Prompt —
In the records that follow, how many lines contain the word "cropped"? Give only that figure.

Input material —
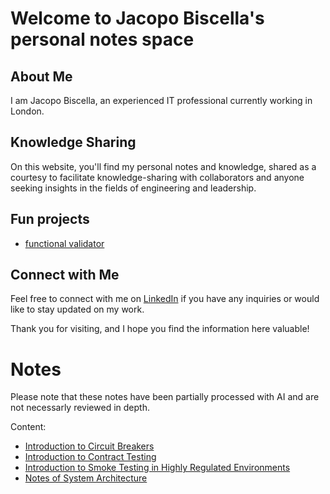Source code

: # Welcome to Jacopo Biscella's personal notes space

## About Me
I am Jacopo Biscella, an experienced IT professional currently working in London. 

## Knowledge Sharing
On this website, you'll find my personal notes and knowledge, shared as a courtesy to facilitate knowledge-sharing with collaborators and anyone seeking insights in the fields of engineering and leadership. 

## Fun projects
- [functional validator](https://github.com/jbiscella/functional-validator)

## Connect with Me
Feel free to connect with me on [LinkedIn](https://www.linkedin.com/in/jacopobiscella/) if you have any inquiries or would like to stay updated on my work.

Thank you for visiting, and I hope you find the information here valuable!

# Notes 
Please note that these notes have been partially processed with AI and are not necessarly reviewed in depth.

Content:
- [Introduction to Circuit Breakers](/circuit-breakers/main.md)
- [Introduction to Contract Testing](/contract-testing/main.md)
- [Introduction to Smoke Testing in Highly Regulated Environments](/smoke-testing/main.md)
- [Notes of System Architecture](/system-architecture/main.md)
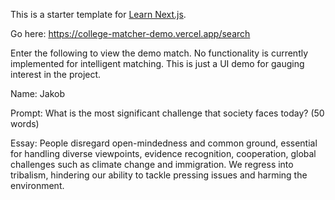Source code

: This is a starter template for [Learn Next.js](https://nextjs.org/learn).

Go here: https://college-matcher-demo.vercel.app/search

Enter the following to view the demo match. No functionality is currently implemented for intelligent matching. This is just a UI demo for gauging interest in the project.

Name: Jakob

Prompt: What is the most significant challenge that society faces today? (50 words)

Essay:
People disregard open-mindedness and common ground, essential for handling diverse viewpoints, evidence recognition, cooperation, global challenges such as climate change and immigration. We regress into tribalism, hindering our ability to tackle pressing issues and harming the environment.
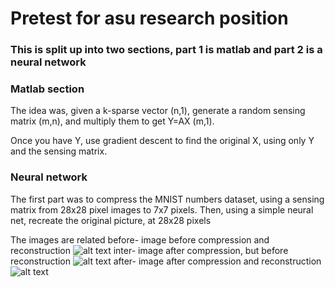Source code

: # Pretest for asu research position
### This is split up into two sections, part 1 is matlab and part 2 is a neural network

### Matlab section
The idea was, given a k-sparse vector (n,1), generate a random sensing matrix (m,n), and multiply 
them to get Y=AX (m,1).

Once you have Y, use gradient descent to find the original X, using only Y and the sensing matrix.


### Neural network
The first part was to compress the MNIST numbers dataset, using a sensing matrix 
from 28x28 pixel images to 7x7 pixels.
Then, using a simple neural net, recreate the original picture, at 28x28 pixels

The images are related
before- image before compression and reconstruction
![alt text](https://github.com/nick-moran/compressive_sensing_pretest/blob/master/before.jpg?raw=true)
inter- image after compression, but before reconstruction
![alt text](https://github.com/nick-moran/compressive_sensing_pretest/blob/master/inter.jpg?raw=true)
after- image after compression and reconstruction
![alt text](https://github.com/nick-moran/compressive_sensing_pretest/blob/master/after.jpg?raw=true)


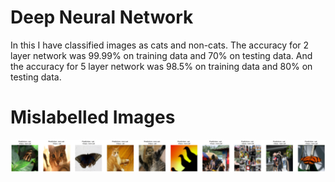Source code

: # Deep Neural Network

In this I have classified images as cats and non-cats. The accuracy for 2 layer network was 99.99% on training data and 70% on testing data. And the accuracy for 5 layer network was 98.5% on training data and 80% on testing data.

# Mislabelled Images

![](mislabelled_images.png)
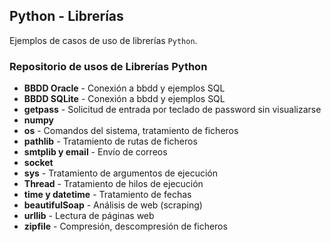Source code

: ## Python - Librerías

Ejemplos de casos de uso de librerías `Python`.

### Repositorio de usos de Librerías Python

* **BBDD Oracle** - Conexión a bbdd y ejemplos SQL
* **BBDD SQLite** - Conexión a bbdd y ejemplos SQL
* **getpass** - Solicitud de entrada por teclado de password sin visualizarse
* **numpy**
* **os** - Comandos del sistema, tratamiento de ficheros
* **pathlib** - Tratamiento de rutas de ficheros
* **smtplib y email** - Envío de correos
* **socket**
* **sys** - Tratamiento de argumentos de ejecución
* **Thread** - Tratamiento de hilos de ejecución
* **time y datetime** - Tratamiento de fechas
* **beautifulSoap** - Análisis de web (scraping)
* **urllib** - Lectura de páginas web
* **zipfile** - Compresión, descompresión de ficheros
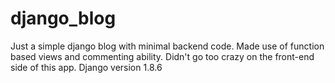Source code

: # django_blog

Just a simple django blog with minimal backend code. Made use of function based views and commenting ability.
Didn't go too crazy on the front-end side of this app.
Django version 1.8.6
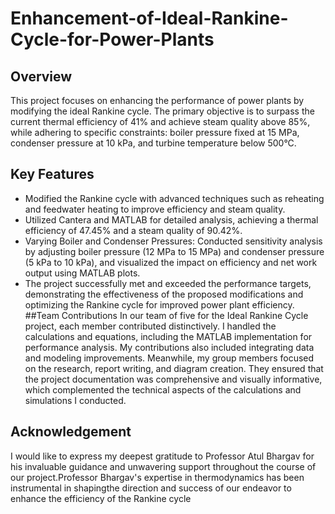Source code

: # Enhancement-of-Ideal-Rankine-Cycle-for-Power-Plants
## Overview 
This project focuses on enhancing the performance of power plants by modifying the ideal Rankine cycle. The primary objective is to surpass the current thermal efficiency of 41% and achieve steam quality above 85%, while adhering to specific constraints: boiler pressure fixed at 15 MPa, condenser pressure at 10 kPa, and turbine temperature below 500°C.
## Key Features
* Modified the Rankine cycle with advanced techniques such as reheating and feedwater heating to improve efficiency and steam quality.
* Utilized Cantera and MATLAB for detailed analysis, achieving a thermal efficiency of 47.45% and a steam quality of 90.42%.
* Varying Boiler and Condenser Pressures: Conducted sensitivity analysis by adjusting boiler pressure (12 MPa to 15 MPa) and condenser pressure (5 kPa to 10 kPa), and visualized the impact on efficiency and net work output using MATLAB plots.
* The project successfully met and exceeded the performance targets, demonstrating the effectiveness of the proposed modifications and optimizing the Rankine cycle for improved power plant efficiency.
##Team Contributions
In our team of five for the Ideal Rankine Cycle project, each member contributed distinctively. I handled the calculations and equations, including the MATLAB implementation for performance analysis. My contributions also included integrating data and modeling improvements. Meanwhile, my group members focused on the research, report writing, and diagram creation. They ensured that the project documentation was comprehensive and visually informative, which complemented the technical aspects of the calculations and simulations I conducted.
##  Acknowledgement
I would like to express my deepest gratitude to Professor Atul Bhargav for his invaluable guidance and unwavering support throughout the course of our project.Professor Bhargav's expertise in thermodynamics has been instrumental in shapingthe direction and success of our endeavor to enhance the efficiency of the Rankine cycle
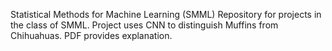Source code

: Statistical Methods for Machine Learning (SMML)
Repository for projects in the class of SMML. Project uses CNN to distinguish Muffins from Chihuahuas. PDF provides explanation.
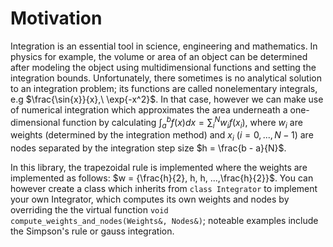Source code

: # Motivation
Integration is an essential tool in science, engineering and mathematics. In physics for example, 
the volume or area of an object can be determined after modeling the object using multidimensional 
functions and setting the integration bounds. Unfortunately, there sometimes is no analytical 
solution to an integration problem; its functions are called nonelementary integrals, e.g 
$\frac{\sin{x}}{x},\ \exp{-x^2}$. In that case, however we can make use of numerical integration 
which approximates the area underneath a one-dimensional function by calculating 
$\int{}_a^b f(x) dx = \sum{}_i^N w_i f(x_i)$, where $w_i$ are weights (determined by the integration 
method) and $x_i$ ($i = 0,..., N-1$) are nodes separated by the integration step size 
$h = \frac{b - a}{N}$.  

In this library, the trapezoidal rule is implemented where the weights are implemented as follows: 
$w = {\frac{h}{2}, h, h, ...,\frac{h}{2}}$. You can however create a class which inherits from 
`class Integrator` to implement your own Integrator, which computes its own weights and nodes by 
overriding the the virtual function `void compute_weights_and_nodes(Weights&, Nodes&)`; 
noteable examples include the Simpson's rule or gauss integration.



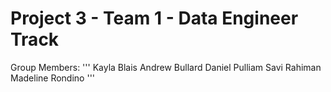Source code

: # Project 3 - Team 1 - Data Engineer Track

Group Members:
'''
Kayla Blais
Andrew Bullard
Daniel Pulliam
Savi Rahiman
Madeline Rondino
'''
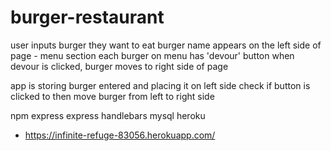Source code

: # burger-restaurant

user inputs burger they want to eat
burger name appears on the left side of page - menu section
each burger on menu has 'devour' button 
when devour is clicked, burger moves to right side of page

app is storing burger entered and placing it on left side
check if button is clicked to then move burger from left to right side

npm
express
express handlebars
mysql
heroku
* https://infinite-refuge-83056.herokuapp.com/


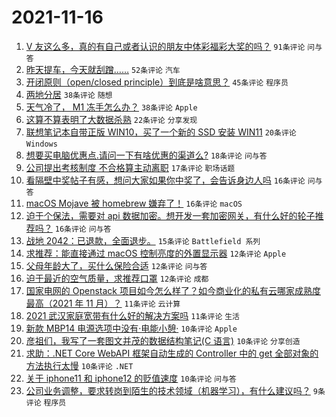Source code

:# 2021-11-16

1. [V 友这么多，真的有自己或者认识的朋友中体彩福彩大奖的吗？](https://www.v2ex.com/t/815685) `91条评论` `问与答`
1. [昨天提车，今天就刮蹭……](https://www.v2ex.com/t/815717) `52条评论` `汽车`
1. [开闭原则（open/closed principle）到底是啥意思？](https://www.v2ex.com/t/815704) `45条评论` `程序员`
1. [两地分居](https://www.v2ex.com/t/815677) `38条评论` `随想`
1. [天气冷了， M1 冻手怎么办？](https://www.v2ex.com/t/815733) `38条评论` `Apple`
1. [这算不算表明了大数据杀熟](https://www.v2ex.com/t/815701) `22条评论` `分享发现`
1. [联想笔记本自带正版 WIN10，买了一个新的 SSD 安装 WIN11](https://www.v2ex.com/t/815720) `20条评论` `Windows`
1. [想要买电脑优惠点.请问一下有啥优惠的渠道么?](https://www.v2ex.com/t/815670) `18条评论` `问与答`
1. [公司提出考核制度 不合格算主动离职](https://www.v2ex.com/t/815766) `17条评论` `职场话题`
1. [看隔壁中奖帖子有感，想问大家如果你中奖了，会告诉身边人吗](https://www.v2ex.com/t/815769) `16条评论` `问与答`
1. [macOS Mojave 被 homebrew 嫌弃了！](https://www.v2ex.com/t/815746) `16条评论` `macOS`
1. [迫于个保法，需要对 api 数据加密。想开发一套加密网关，有什么好的轮子推荐吗？](https://www.v2ex.com/t/815662) `16条评论` `问与答`
1. [战地 2042：已退款，全面退步。](https://www.v2ex.com/t/815695) `15条评论` `Battlefield 系列`
1. [求推荐：能直接通过 macOS 控制亮度的外置显示器](https://www.v2ex.com/t/815780) `12条评论` `Apple`
1. [父母年龄大了，买什么保险合适](https://www.v2ex.com/t/815713) `12条评论` `问与答`
1. [迫于最近的空气质量，求推荐口罩](https://www.v2ex.com/t/815700) `12条评论` `成都`
1. [国家电网的 Openstack 项目如今怎么样了？如今商业化的私有云哪家成熟度最高（2021 年 11 月）？](https://www.v2ex.com/t/815709) `11条评论` `云计算`
1. [2021 武汉家庭宽带有什么好的解决方案吗](https://www.v2ex.com/t/815690) `11条评论` `生活`
1. [新款 MBP14 电源选项中没有·电能小憩·](https://www.v2ex.com/t/815775) `10条评论` `Apple`
1. [彦祖们，我写了一套图文并茂的数据结构笔记(C 语言)](https://www.v2ex.com/t/815728) `10条评论` `分享创造`
1. [求助：.NET Core WebAPI 框架自动生成的 Controller 中的 get 全部对象的方法执行太慢](https://www.v2ex.com/t/815708) `10条评论` `.NET`
1. [关于 iphone11 和 iphone12 的贬值速度](https://www.v2ex.com/t/815693) `10条评论` `问与答`
1. [公司业务调整，要求转岗到陌生的技术领域（机器学习），有什么建议吗？](https://www.v2ex.com/t/815802) `9条评论` `程序员`
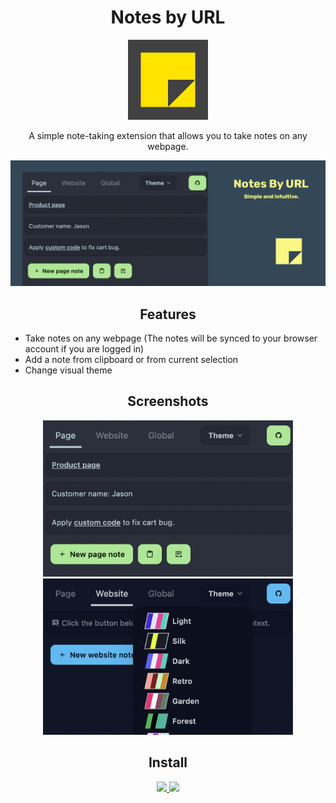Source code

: <div align="center">

# Notes by URL

<img src="./public/logo.svg" alt="Logo" width="128"/>
<p>
A simple note-taking extension that allows you to take notes on any webpage.
</p>

![Marquee](./public/marquee.png)

</div>

<div align="center">

## Features

</div>

- Take notes on any webpage (The notes will be synced to your browser account if you are logged in)
- Add a note from clipboard or from current selection
- Change visual theme

<div align="center">

## Screenshots

<img src="./public/screenshots/1-cropped.png" alt="Notes by URL" width="400"/>

<img src="./public/screenshots/2-cropped.png" alt="Notes by URL" width="400"/>

</div>

<div align="center">

## Install

<a href="https://chrome.google.com/webstore/detail/notes-by-url/kchiinoldifchgoillffgnjmgjaifjpp">
<img src="https://img.shields.io/chrome-web-store/v/kchiinoldifchgoillffgnjmgjaifjpp?label=Chrome%20Web%20Store&style=flat-square&logo=googlechrome&color=4285F4">
</a>

<a href="https://addons.mozilla.org/en-US/firefox/addon/notes-by-url/">
<img src="https://img.shields.io/amo/v/notes-by-url?label=Firefox%20Add-ons&style=flat-square&logo=firefoxbrowser&color=FF7139">
</a>

</div>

Response area —
2